O analfabetismo ainda é enorme. Impede as crianças de se formarem, expondo-as a
novas formas de escravidão. A cultura do individualismo exacerbado, sobretudo
no Ocidente, leva a perder o sentido de solidariedade e responsabilidade para
com os outros. O próprio Deus continua a ser hoje um desconhecido para muitos;
isto constitui a maior pobreza e o maior obstáculo para o reconhecimento da
dignidade inviolável da vida humana. Por isso, as obras de misericórdia
constituem um evidente valor social. Impelem a arregaçar as mangas para
restituir a dignidade a milhões de pessoas que são nossos irmãos e irmãs.”
Somos, por isso, chamados a fazer
crescer uma cultura de misericórdia, uma cultura na qual ninguém olhe para o
outro com indiferença, nem vire a cara quando vê o sofrimento dos irmãos. As
obras de misericórdia são “artesanais”: nenhuma delas é cópia da outra, são a
possibilidade de criar uma verdadeira revolução cultural.

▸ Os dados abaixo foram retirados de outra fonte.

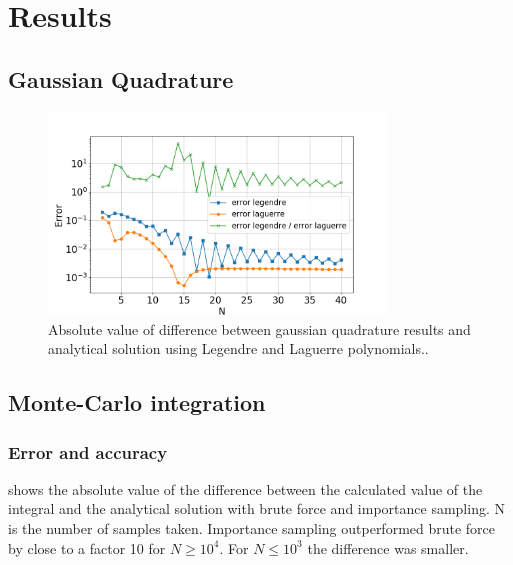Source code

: \section{Results}

\subsection{Gaussian Quadrature}

\begin{figure}[H]
  \centering
  \includegraphics[width=0.8\textwidth]{../figures/gauss_error.png}
  \caption{Absolute value of difference between gaussian quadrature results and analytical
  solution using Legendre and Laguerre polynomials..}

  \label{fig:mc_error}
\end{figure}


\subsection{Monte-Carlo integration}

\subsubsection{Error and accuracy}

 shows the absolute value of the difference between the
calculated value of the integral and the analytical solution with brute force
and importance sampling. N is the number of samples taken.
Importance sampling outperformed brute force by close to a factor 10 for $N \geq 10^4$.
For $N \leq 10^3$ the difference was smaller.

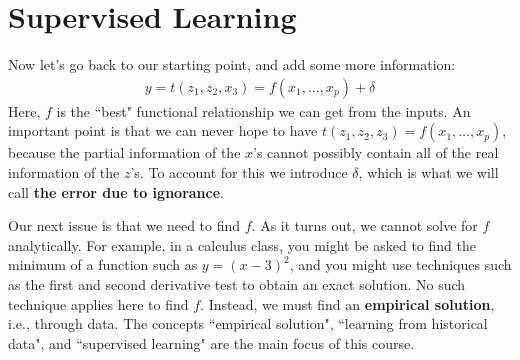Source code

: \documentclass[12pt, a4paper]{article}
\begin{document}
	\section*{Supervised Learning}
	Now let's go back to our starting point, and add some more information:
	\begin{align*}
		y = t(z_1,z_2, x_3) = f(x_1,\ldots,x_p) + \delta
	\end{align*}
	Here, $f$ is the ``best" functional relationship we can get from the inputs. An
	important point is that we can never hope to have $t(z_1,z_2,z_3)=f(x_1,\ldots,x_p)$, because
	the partial information of the $x$'s cannot possibly contain all of the real information
	of the $z$'s. To account for this we introduce $\delta$, which is what we will
	call \textbf{the error due to ignorance}.
	
	Our next issue is that we need to find $f$. As it turns out, we cannot solve for $f$
	analytically. For example, in a calculus class, you might be asked to find the minimum
	of a function such as $y=(x-3)^2$, and you might use techniques such as the first and second
	derivative test to obtain an exact solution. No such technique applies here to find $f$. Instead,
	we must find an \textbf{empirical solution}, i.e., through data. The concepts
	``empirical solution", ``learning from historical data", and ``supervised learning"
	are the main focus of this course.
	
\end{document}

Pelos vistos, o Papa continua fiel às
exigências dos seus três tês: terra, trabalho e tecto. São as condições mínimas
de respeito pela dignidade das pessoas, mas não só. A sua criatividade
simbólica encontra sempre gestos realistas para abrir o futuro. Como ele
próprio diz, à luz do “Jubileu das Pessoas Excluídas Socialmente”, celebrado
quando já se iam fechando as Portas da Misericórdia em todas as catedrais e
santuários do mundo, intuiu que, como mais um sinal concreto deste Ano Santo
extraordinário, se deve celebrar, em toda a Igreja, na ocorrência do XXXIII
Domingo do Tempo Comum, o Dia Mundial dos Pobres.

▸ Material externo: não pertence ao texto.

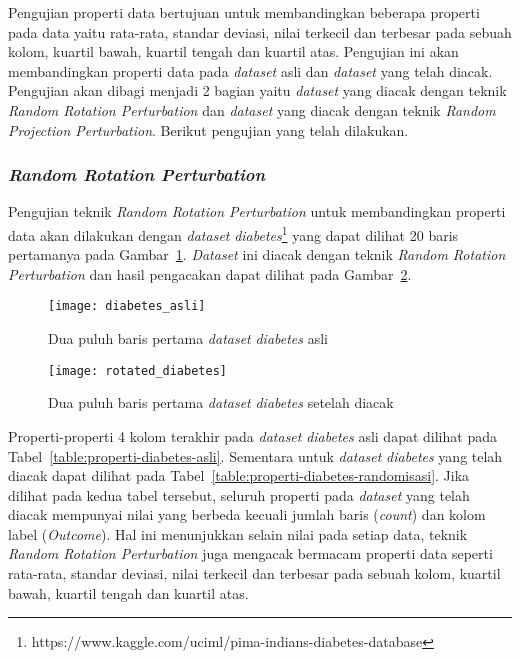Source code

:Pengujian properti data bertujuan untuk membandingkan beberapa properti pada data yaitu rata-rata, standar deviasi, nilai terkecil dan terbesar pada sebuah kolom, kuartil bawah, kuartil tengah dan kuartil atas. Pengujian ini akan membandingkan properti data pada \textit{dataset} asli dan \textit{dataset} yang telah diacak. Pengujian akan dibagi menjadi 2 bagian yaitu \textit{dataset} yang diacak dengan teknik \textit{Random Rotation Perturbation} dan \textit{dataset} yang diacak dengan teknik \textit{Random Projection Perturbation}. Berikut pengujian yang telah dilakukan.

\subsubsection{\textit{Random Rotation Perturbation}}
\label{subsubsec:pengujian-properti-rrp}

Pengujian teknik \textit{Random Rotation Perturbation} untuk membandingkan properti data akan dilakukan dengan \textit{dataset} \textit{diabetes}\footnote{https://www.kaggle.com/uciml/pima-indians-diabetes-database} yang dapat dilihat 20 baris pertamanya pada Gambar~\ref{fig:diabetes_asli}. \textit{Dataset} ini diacak dengan teknik \textit{Random Rotation Perturbation} dan hasil pengacakan dapat dilihat pada Gambar~\ref{fig:rotated_diabetes}.

\begin{figure}
	\centering
	\texttt{[image: diabetes\_asli]}
	\caption{Dua puluh baris pertama \textit{dataset} \textit{diabetes} asli}
	\label{fig:diabetes_asli}
\end{figure}

\begin{figure}
	\centering
	\texttt{[image: rotated\_diabetes]}
	\caption{Dua puluh baris pertama \textit{dataset} \textit{diabetes} setelah diacak}
	\label{fig:rotated_diabetes}
\end{figure}

Properti-properti 4 kolom terakhir pada \textit{dataset} \textit{diabetes} asli dapat dilihat pada Tabel~\ref{table:properti-diabetes-asli}. Sementara untuk \textit{dataset} \textit{diabetes} yang telah diacak dapat dilihat pada Tabel~\ref{table:properti-diabetes-randomisasi}. Jika dilihat pada kedua tabel tersebut, seluruh properti pada \textit{dataset} yang telah diacak mempunyai nilai yang berbeda kecuali jumlah baris (\textit{count}) dan kolom label (\textit{Outcome}). Hal ini menunjukkan selain nilai pada setiap data, teknik \textit{Random Rotation Perturbation} juga mengacak bermacam properti data seperti rata-rata, standar deviasi, nilai terkecil dan terbesar pada sebuah kolom, kuartil bawah, kuartil tengah dan kuartil atas.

3. Tudo isso e muito mais, que não cabe
nesta crónica, foi escrito na Solenidade de um Rei, coroado de espinhos e
cruxificado, imagem do mundo, no Ano do Senhor de 2016, quarto do seu
pontificado.
O profeta Isaías, a grande figura
profética do Advento, lançou um novo desafio ao Papa Francisco: convocar a
Igreja, as Igrejas, as outras religiões, os sem religião, os agnósticos e os
ateus para acabar com as indústrias da guerra. Diz o profeta: converterão as
espadas em relhas de arado e as lanças em foices. Não levantará a espada nação
contra nação, nem mais se há-de preparar para a guerra [2].
Nada disto acontecerá só porque se
sonhou, nem por qualquer decreto das Nações Unidas. Mas quando se deixar de
sonhar, quando se deixar de responsabilizar as Nações Unidas e cada um dos
países do mundo, quando se deixar de apelar à conversão das pessoas, de cada um
de nós, por se julgar que tudo isto são utopias, é porque já desistimos da
humanidade, dos seus pequenos e grandes passos e os cristãos ter-se-ão perdido
de Cristo, nossa Paz, esperança do mundo.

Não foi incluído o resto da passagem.